Just this week, tens of thousands of Russian troops poured over the border in Ukraine’s northeast in an assault that Ukrainian intelligence officials had been anticipating for months. The Russians are smashing into overstretched, equipment-hungry Ukrainian units that are giving up ground as they regroup.
Ukrainian officials watched for weeks as the Russians massed near the Ukrainian border, unable to use U.S.-supplied weapons to conduct a preemptive strike due to Washington’s policy. The Biden administration, as a condition of sending the long-range weapons to Ukraine, said they could not be used to strike inside Russian territory.
“The main problem right now is the White House policy to limit our capability” to strike military targets inside Russia, David Arakhamia, chair of the ruling Servant of the People party in the Ukrainian parliament, said during a visit to Washington on Tuesday.

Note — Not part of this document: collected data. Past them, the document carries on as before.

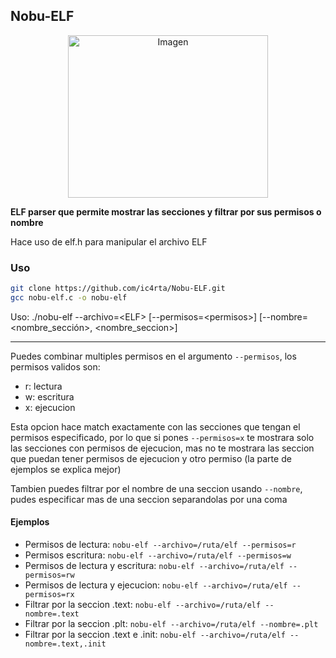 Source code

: ## Nobu-ELF

<p align="center">
  <img src="https://static.wikia.nocookie.net/fategrandorder/images/4/41/Figure_069.png/revision/latest/scale-to-width-down/250?cb=20200331171136" alt="Imagen" width="320" height="260">
</p

**ELF parser que permite mostrar las secciones y filtrar por sus permisos o nombre**

Hace uso de elf.h para manipular el archivo ELF

### Uso

```bash
git clone https://github.com/ic4rta/Nobu-ELF.git
gcc nobu-elf.c -o nobu-elf
```

Uso: ./nobu-elf --archivo=\<ELF> [--permisos=\<permisos>] [--nombre=\<nombre_sección>, <nombre_seccion>]

---
Puedes combinar multiples permisos en el argumento ```--permisos```, los permisos validos son:
- r: lectura
- w: escritura
- x: ejecucion

Esta opcion hace match exactamente con las secciones que tengan el permisos especificado, por lo que si pones ```--permisos=x``` te mostrara solo las secciones con permisos de ejecucion, mas no te mostrara las seccion que puedan tener permisos de ejecucion y otro permiso (la parte de ejemplos se explica mejor)

Tambien puedes filtrar por el nombre de una seccion usando ```--nombre```, pudes especificar mas de una seccion separandolas por una coma
  
#### Ejemplos
- Permisos de lectura: ```nobu-elf --archivo=/ruta/elf --permisos=r```
- Permisos escritura: ```nobu-elf --archivo=/ruta/elf --permisos=w```
- Permisos de lectura y escritura: ```nobu-elf --archivo=/ruta/elf --permisos=rw```
- Permisos de lectura y ejecucion: ```nobu-elf --archivo=/ruta/elf --permisos=rx```
- Filtrar por la seccion .text: ```nobu-elf --archivo=/ruta/elf --nombre=.text```
- Filtrar por la seccion .plt: ```nobu-elf --archivo=/ruta/elf --nombre=.plt```
- Filtrar por la seccion .text e .init: ```nobu-elf --archivo=/ruta/elf --nombre=.text,.init```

Russia is well aware of this limitation, and was able to mass at least 30,000 troops and equipment on the border without fear of being hit by long-range U.S.-supplied Army Tactical Missile Systems, which Ukraine has used to devastating effect on Russian troops inside Ukraine.
“We saw their military sitting one or two kilometers from the border inside Russia and there was nothing we could do about that,” Oleksandra Ustinova, the head of Ukraine’s special parliamentary commission on arms and munitions, said in a separate interview.
Russia has since clawed back ground Ukraine took last year during its counteroffensive, which pushed Russian forces back across the border.